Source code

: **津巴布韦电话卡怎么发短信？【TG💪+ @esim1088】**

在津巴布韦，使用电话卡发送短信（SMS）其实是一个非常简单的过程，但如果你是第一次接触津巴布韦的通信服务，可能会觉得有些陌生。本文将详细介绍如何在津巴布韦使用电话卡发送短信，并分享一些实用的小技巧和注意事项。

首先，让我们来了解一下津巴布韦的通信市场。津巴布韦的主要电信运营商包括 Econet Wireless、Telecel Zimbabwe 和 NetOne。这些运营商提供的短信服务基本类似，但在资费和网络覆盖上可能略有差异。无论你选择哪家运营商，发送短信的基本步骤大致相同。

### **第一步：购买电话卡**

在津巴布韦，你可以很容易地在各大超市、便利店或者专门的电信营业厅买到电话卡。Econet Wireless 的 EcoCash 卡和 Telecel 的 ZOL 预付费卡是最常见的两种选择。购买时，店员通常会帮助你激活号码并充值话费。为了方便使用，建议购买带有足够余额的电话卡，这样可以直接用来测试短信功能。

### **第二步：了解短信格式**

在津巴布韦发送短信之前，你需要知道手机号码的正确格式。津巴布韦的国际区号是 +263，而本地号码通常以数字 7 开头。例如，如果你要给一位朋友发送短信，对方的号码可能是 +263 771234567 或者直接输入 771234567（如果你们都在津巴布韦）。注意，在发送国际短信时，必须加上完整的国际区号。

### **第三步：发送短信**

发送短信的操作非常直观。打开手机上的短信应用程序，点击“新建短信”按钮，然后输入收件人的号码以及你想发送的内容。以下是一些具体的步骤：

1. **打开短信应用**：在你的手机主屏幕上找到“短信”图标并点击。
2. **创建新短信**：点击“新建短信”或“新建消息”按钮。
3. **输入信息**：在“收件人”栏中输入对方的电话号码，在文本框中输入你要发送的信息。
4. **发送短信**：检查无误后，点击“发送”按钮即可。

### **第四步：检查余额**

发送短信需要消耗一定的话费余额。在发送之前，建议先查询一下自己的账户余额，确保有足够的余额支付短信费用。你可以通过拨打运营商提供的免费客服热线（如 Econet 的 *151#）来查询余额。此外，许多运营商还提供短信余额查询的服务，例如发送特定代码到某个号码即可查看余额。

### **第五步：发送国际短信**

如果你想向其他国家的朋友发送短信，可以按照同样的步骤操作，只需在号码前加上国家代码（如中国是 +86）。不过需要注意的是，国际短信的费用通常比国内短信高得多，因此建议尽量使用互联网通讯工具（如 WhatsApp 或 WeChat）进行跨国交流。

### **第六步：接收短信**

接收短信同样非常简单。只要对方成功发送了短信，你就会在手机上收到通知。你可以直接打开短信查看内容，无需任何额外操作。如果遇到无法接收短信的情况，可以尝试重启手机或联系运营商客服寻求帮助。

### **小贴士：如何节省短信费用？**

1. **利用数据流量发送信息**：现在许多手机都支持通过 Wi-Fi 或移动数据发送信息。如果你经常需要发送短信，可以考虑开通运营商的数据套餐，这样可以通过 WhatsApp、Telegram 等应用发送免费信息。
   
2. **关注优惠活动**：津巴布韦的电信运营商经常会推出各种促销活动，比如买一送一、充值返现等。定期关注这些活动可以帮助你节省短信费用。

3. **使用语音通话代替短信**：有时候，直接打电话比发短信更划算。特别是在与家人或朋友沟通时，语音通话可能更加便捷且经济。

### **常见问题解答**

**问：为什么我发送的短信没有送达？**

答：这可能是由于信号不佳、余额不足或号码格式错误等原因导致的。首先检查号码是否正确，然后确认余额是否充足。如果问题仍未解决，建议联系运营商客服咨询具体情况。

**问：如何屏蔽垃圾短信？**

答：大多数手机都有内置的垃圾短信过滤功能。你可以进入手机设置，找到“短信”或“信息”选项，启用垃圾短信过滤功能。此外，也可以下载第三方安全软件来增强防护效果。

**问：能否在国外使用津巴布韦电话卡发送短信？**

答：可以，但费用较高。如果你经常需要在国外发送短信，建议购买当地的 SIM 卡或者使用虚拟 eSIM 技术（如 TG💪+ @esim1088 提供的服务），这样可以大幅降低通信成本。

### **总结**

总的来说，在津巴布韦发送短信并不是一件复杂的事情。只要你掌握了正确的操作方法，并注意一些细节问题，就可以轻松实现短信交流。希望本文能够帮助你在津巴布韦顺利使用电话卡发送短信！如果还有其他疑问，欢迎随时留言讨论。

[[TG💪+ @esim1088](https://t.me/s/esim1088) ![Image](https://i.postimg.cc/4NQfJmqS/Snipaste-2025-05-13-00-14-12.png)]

● ● ● ● ●

- PROBLEM REQUIREMENTS:
The lines above from the one with "### **第三步：发送短信**" through the one with "### **第六步：接收短信**" are to be duplicated exactly, ends included, with nothing added.

- TASK RESULT:
### **第三步：发送短信**

发送短信的操作非常直观。打开手机上的短信应用程序，点击“新建短信”按钮，然后输入收件人的号码以及你想发送的内容。以下是一些具体的步骤：

1. **打开短信应用**：在你的手机主屏幕上找到“短信”图标并点击。
2. **创建新短信**：点击“新建短信”或“新建消息”按钮。
3. **输入信息**：在“收件人”栏中输入对方的电话号码，在文本框中输入你要发送的信息。
4. **发送短信**：检查无误后，点击“发送”按钮即可。

### **第四步：检查余额**

发送短信需要消耗一定的话费余额。在发送之前，建议先查询一下自己的账户余额，确保有足够的余额支付短信费用。你可以通过拨打运营商提供的免费客服热线（如 Econet 的 *151#）来查询余额。此外，许多运营商还提供短信余额查询的服务，例如发送特定代码到某个号码即可查看余额。

### **第五步：发送国际短信**

如果你想向其他国家的朋友发送短信，可以按照同样的步骤操作，只需在号码前加上国家代码（如中国是 +86）。不过需要注意的是，国际短信的费用通常比国内短信高得多，因此建议尽量使用互联网通讯工具（如 WhatsApp 或 WeChat）进行跨国交流。

### **第六步：接收短信**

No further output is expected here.